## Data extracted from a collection
################

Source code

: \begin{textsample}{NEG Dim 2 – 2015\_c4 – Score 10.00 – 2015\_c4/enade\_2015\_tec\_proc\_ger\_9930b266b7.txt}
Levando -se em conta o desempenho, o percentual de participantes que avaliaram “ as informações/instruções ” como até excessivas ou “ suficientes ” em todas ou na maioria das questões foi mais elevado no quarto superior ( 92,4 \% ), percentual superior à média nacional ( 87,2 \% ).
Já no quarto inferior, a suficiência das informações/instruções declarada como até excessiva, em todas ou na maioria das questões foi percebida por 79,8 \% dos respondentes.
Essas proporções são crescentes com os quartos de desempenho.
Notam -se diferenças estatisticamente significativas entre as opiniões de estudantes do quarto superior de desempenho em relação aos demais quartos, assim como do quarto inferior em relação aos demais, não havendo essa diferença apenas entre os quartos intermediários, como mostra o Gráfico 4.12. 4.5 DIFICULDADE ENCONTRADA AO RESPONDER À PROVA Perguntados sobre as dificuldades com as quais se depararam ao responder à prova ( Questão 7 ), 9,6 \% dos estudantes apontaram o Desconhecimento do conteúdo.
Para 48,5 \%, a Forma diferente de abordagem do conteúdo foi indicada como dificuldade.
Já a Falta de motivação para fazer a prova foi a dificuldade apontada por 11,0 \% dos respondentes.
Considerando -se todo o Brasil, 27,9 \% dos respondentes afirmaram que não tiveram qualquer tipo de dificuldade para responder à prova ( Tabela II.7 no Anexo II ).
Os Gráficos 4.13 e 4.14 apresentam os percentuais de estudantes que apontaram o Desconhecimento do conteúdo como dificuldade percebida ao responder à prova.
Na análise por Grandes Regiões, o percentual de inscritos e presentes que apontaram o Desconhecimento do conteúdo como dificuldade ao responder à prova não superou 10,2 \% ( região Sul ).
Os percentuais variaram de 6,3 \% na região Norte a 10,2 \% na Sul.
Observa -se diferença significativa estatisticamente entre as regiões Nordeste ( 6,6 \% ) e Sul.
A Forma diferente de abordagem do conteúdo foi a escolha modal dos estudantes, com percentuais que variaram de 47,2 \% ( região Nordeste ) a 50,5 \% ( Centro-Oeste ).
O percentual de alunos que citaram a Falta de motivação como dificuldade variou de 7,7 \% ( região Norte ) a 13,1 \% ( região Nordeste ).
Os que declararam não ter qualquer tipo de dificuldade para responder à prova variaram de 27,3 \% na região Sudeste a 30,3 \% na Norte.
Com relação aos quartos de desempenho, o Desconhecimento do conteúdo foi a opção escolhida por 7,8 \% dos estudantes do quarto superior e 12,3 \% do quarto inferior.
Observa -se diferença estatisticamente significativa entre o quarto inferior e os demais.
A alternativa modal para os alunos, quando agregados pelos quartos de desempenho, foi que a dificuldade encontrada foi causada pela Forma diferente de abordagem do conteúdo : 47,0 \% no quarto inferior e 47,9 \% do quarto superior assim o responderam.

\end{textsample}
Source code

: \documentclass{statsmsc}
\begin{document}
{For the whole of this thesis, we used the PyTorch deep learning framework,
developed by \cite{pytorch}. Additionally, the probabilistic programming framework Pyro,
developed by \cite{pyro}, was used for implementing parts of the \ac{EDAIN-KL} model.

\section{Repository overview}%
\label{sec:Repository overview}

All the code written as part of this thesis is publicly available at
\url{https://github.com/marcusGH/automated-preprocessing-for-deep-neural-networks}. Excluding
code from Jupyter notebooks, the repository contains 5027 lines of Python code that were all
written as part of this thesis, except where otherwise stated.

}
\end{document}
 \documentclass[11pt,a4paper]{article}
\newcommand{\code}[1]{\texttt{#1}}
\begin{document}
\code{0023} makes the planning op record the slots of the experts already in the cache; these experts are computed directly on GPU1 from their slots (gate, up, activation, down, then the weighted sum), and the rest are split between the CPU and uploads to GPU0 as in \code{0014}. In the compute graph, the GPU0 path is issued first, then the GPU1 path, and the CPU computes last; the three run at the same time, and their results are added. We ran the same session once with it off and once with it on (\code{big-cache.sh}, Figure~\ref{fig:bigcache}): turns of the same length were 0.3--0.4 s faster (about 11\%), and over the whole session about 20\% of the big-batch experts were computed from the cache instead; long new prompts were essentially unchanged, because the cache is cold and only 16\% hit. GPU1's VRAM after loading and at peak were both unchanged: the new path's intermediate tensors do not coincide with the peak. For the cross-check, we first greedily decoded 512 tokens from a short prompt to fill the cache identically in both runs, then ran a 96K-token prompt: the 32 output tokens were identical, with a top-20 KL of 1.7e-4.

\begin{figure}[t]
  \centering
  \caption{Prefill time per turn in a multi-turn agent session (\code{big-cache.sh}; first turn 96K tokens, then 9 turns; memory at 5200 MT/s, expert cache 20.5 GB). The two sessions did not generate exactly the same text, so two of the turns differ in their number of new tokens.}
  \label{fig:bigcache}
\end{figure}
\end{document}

################

## Your task
The expected response is every record, reproduced word for word.

## Expected answer
Source code

: \begin{textsample}{NEG Dim 2 – 2015\_c4 – Score 10.00 – 2015\_c4/enade\_2015\_tec\_proc\_ger\_9930b266b7.txt}
Levando -se em conta o desempenho, o percentual de participantes que avaliaram “ as informações/instruções ” como até excessivas ou “ suficientes ” em todas ou na maioria das questões foi mais elevado no quarto superior ( 92,4 \% ), percentual superior à média nacional ( 87,2 \% ).
Já no quarto inferior, a suficiência das informações/instruções declarada como até excessiva, em todas ou na maioria das questões foi percebida por 79,8 \% dos respondentes.
Essas proporções são crescentes com os quartos de desempenho.
Notam -se diferenças estatisticamente significativas entre as opiniões de estudantes do quarto superior de desempenho em relação aos demais quartos, assim como do quarto inferior em relação aos demais, não havendo essa diferença apenas entre os quartos intermediários, como mostra o Gráfico 4.12. 4.5 DIFICULDADE ENCONTRADA AO RESPONDER À PROVA Perguntados sobre as dificuldades com as quais se depararam ao responder à prova ( Questão 7 ), 9,6 \% dos estudantes apontaram o Desconhecimento do conteúdo.
Para 48,5 \%, a Forma diferente de abordagem do conteúdo foi indicada como dificuldade.
Já a Falta de motivação para fazer a prova foi a dificuldade apontada por 11,0 \% dos respondentes.
Considerando -se todo o Brasil, 27,9 \% dos respondentes afirmaram que não tiveram qualquer tipo de dificuldade para responder à prova ( Tabela II.7 no Anexo II ).
Os Gráficos 4.13 e 4.14 apresentam os percentuais de estudantes que apontaram o Desconhecimento do conteúdo como dificuldade percebida ao responder à prova.
Na análise por Grandes Regiões, o percentual de inscritos e presentes que apontaram o Desconhecimento do conteúdo como dificuldade ao responder à prova não superou 10,2 \% ( região Sul ).
Os percentuais variaram de 6,3 \% na região Norte a 10,2 \% na Sul.
Observa -se diferença significativa estatisticamente entre as regiões Nordeste ( 6,6 \% ) e Sul.
A Forma diferente de abordagem do conteúdo foi a escolha modal dos estudantes, com percentuais que variaram de 47,2 \% ( região Nordeste ) a 50,5 \% ( Centro-Oeste ).
O percentual de alunos que citaram a Falta de motivação como dificuldade variou de 7,7 \% ( região Norte ) a 13,1 \% ( região Nordeste ).
Os que declararam não ter qualquer tipo de dificuldade para responder à prova variaram de 27,3 \% na região Sudeste a 30,3 \% na Norte.
Com relação aos quartos de desempenho, o Desconhecimento do conteúdo foi a opção escolhida por 7,8 \% dos estudantes do quarto superior e 12,3 \% do quarto inferior.
Observa -se diferença estatisticamente significativa entre o quarto inferior e os demais.
A alternativa modal para os alunos, quando agregados pelos quartos de desempenho, foi que a dificuldade encontrada foi causada pela Forma diferente de abordagem do conteúdo : 47,0 \% no quarto inferior e 47,9 \% do quarto superior assim o responderam.

\end{textsample}
Source code

: \documentclass{statsmsc}
\begin{document}
{For the whole of this thesis, we used the PyTorch deep learning framework,
developed by \cite{pytorch}. Additionally, the probabilistic programming framework Pyro,
developed by \cite{pyro}, was used for implementing parts of the \ac{EDAIN-KL} model.

\section{Repository overview}%
\label{sec:Repository overview}

All the code written as part of this thesis is publicly available at
\url{https://github.com/marcusGH/automated-preprocessing-for-deep-neural-networks}. Excluding
code from Jupyter notebooks, the repository contains 5027 lines of Python code that were all
written as part of this thesis, except where otherwise stated.

}
\end{document}
 \documentclass[11pt,a4paper]{article}
\newcommand{\code}[1]{\texttt{#1}}
\begin{document}
\code{0023} makes the planning op record the slots of the experts already in the cache; these experts are computed directly on GPU1 from their slots (gate, up, activation, down, then the weighted sum), and the rest are split between the CPU and uploads to GPU0 as in \code{0014}. In the compute graph, the GPU0 path is issued first, then the GPU1 path, and the CPU computes last; the three run at the same time, and their results are added. We ran the same session once with it off and once with it on (\code{big-cache.sh}, Figure~\ref{fig:bigcache}): turns of the same length were 0.3--0.4 s faster (about 11\%), and over the whole session about 20\% of the big-batch experts were computed from the cache instead; long new prompts were essentially unchanged, because the cache is cold and only 16\% hit. GPU1's VRAM after loading and at peak were both unchanged: the new path's intermediate tensors do not coincide with the peak. For the cross-check, we first greedily decoded 512 tokens from a short prompt to fill the cache identically in both runs, then ran a 96K-token prompt: the 32 output tokens were identical, with a top-20 KL of 1.7e-4.

\begin{figure}[t]
  \centering
  \caption{Prefill time per turn in a multi-turn agent session (\code{big-cache.sh}; first turn 96K tokens, then 9 turns; memory at 5200 MT/s, expert cache 20.5 GB). The two sessions did not generate exactly the same text, so two of the turns differ in their number of new tokens.}
  \label{fig:bigcache}
\end{figure}
\end{document}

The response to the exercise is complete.